Expert ultrasound. An ultrasound examination might show some abnormalities, but many might not be visible at 3 months. Also not all birth defects (congenital anomalies) are associated with chromosome abnormalities so screening the blood of the pregnant woman or testing the placental tissue would not detect them. Testing of the fetal blood or amniotic fluid isnt typically done early may be referred to experienced mfm.
Yes, in more than on. Ultrasound and maternal blood tests (aka genetic screen) can detect risk of birth defects by the end of the first trimester (10-14 weeks from the first day of last menstrual period.) if a birth defect is suspected, other diagnostic tests such as chorionic villi sampling and amniocentesis as well as repeat ultrasound can help to diagnose the specific problem.

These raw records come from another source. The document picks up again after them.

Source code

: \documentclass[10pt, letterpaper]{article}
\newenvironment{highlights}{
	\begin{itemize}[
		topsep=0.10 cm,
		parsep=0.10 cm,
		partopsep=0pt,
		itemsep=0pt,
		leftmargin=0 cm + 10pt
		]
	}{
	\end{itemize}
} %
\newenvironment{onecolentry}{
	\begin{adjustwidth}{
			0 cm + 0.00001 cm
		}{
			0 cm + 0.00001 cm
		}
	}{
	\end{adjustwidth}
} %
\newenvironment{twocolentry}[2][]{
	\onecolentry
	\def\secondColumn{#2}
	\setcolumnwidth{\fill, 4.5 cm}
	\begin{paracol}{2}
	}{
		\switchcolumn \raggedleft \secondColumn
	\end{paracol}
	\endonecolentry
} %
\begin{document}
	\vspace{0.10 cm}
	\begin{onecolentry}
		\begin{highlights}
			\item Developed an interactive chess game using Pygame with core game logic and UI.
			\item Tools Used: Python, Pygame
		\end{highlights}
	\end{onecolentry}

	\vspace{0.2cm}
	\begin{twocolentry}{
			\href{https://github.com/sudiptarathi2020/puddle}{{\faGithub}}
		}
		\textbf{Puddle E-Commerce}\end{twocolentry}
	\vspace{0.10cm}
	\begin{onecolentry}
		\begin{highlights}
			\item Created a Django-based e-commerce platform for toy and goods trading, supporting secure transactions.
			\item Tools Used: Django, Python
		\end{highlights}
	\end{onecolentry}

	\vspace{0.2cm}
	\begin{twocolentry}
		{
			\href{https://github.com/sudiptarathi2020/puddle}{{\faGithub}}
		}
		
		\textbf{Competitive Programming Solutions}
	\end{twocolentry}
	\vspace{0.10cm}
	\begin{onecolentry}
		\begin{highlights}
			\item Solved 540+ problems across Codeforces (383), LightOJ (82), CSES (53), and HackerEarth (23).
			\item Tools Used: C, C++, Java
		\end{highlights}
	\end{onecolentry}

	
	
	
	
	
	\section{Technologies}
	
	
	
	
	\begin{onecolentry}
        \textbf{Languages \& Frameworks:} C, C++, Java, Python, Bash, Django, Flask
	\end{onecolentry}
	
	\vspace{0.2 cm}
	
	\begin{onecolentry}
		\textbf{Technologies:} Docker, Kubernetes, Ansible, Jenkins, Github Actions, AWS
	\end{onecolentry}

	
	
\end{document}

Yes. Depending on why one would be lookng, a high resolution, high level ultrasound and a biopsy of tissue in the womb (chorionic villus sampling) along with blood testing can pick up birth defects. There is much more to consider. But yes it can be done.
Perhaps. Down syndrome can now be detect by blood test by 12 weeks. Most fetal anatomical problems do not manifest untl 16-20 weeks, although some major defects can be gleaned as early as 12-14 weeks in expert centers with transvaginal prenatal sonography.